If you do, send me some and I’ll do the same! If you show Migraine Expressions to your doc, I sure would appreciate hearing any feedback you get because it might help with my marketing efforts.
Hope you have a great weekend!
hey Betsy,
I have a few pieces of her art on my blog, as well as some of my own. I will try to put them together in one setting for you if you like.
Awesome post Betsy! We definitely still need migraine art that shows the pain, isolation, misery and more that goes along with migraine. If it wasn’t for my very gruesome drawings I think some doctors & others would still look at me like I’m just exaggerating. When I showed them the drawings of what I truly felt like, I saw many an eye open up in surprise and shock. It’s a shame that it takes artwork for others to get it, but until more people understand how devastating migraine is I’m afraid a “pretty” picture of migraine just won’t do.
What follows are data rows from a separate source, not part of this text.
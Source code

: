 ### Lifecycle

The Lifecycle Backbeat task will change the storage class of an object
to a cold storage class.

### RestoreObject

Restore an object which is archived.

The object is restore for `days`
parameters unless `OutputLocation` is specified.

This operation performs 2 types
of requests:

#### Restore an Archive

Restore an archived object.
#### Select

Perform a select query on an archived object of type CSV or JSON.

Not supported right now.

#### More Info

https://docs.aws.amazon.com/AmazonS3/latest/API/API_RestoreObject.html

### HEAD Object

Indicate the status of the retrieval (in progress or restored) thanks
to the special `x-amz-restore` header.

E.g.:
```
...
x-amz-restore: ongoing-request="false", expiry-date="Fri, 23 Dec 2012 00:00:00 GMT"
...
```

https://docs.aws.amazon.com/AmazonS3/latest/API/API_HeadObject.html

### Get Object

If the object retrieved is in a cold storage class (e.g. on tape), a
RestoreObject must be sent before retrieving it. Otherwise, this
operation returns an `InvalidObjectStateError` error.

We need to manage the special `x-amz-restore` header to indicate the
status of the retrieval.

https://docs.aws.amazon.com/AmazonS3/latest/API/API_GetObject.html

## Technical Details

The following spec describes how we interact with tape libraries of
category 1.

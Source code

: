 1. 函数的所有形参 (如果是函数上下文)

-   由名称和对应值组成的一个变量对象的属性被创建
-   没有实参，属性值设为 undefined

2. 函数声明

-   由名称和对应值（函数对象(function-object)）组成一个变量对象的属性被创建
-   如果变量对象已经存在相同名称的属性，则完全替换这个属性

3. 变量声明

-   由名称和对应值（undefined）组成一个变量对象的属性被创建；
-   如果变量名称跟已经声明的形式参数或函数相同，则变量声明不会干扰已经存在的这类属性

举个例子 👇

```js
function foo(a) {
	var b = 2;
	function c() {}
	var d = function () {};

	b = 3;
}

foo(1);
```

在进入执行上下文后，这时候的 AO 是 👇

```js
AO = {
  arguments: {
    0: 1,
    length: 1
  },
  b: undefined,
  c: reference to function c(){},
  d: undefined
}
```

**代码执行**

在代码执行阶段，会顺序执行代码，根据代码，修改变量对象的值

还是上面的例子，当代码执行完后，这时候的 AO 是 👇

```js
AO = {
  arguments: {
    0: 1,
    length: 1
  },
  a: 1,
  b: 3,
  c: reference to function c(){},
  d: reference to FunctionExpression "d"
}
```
Thanks, Melissa. I believe your artwork has opened a lot of eyes and minds to our reality!
I do a fair amount of digital migraine art and post it on Flickr – it helps me express my feelings, pain, and sometimes, dread. I’ve had some fellow artists and migraineurs comment that my art should be used in medical books to train residents/future healthcare professionals what the experience of a migraine “feels like.” I’m flattered by such comments, but I do agree that migraine art needs to continue. It raises awareness.
There are several groups on Flickr that features members’ photos/art/collages, including “Migraine” and “Migraineur.” Thanks for your blog.
Hi, Joan! I sent your copy of Migraine Expressions (you were the 5th person to comment on this post) and hope you let me know when you receive it and what you think.
Sorry it took me so long to send it! I hope you’re doing well.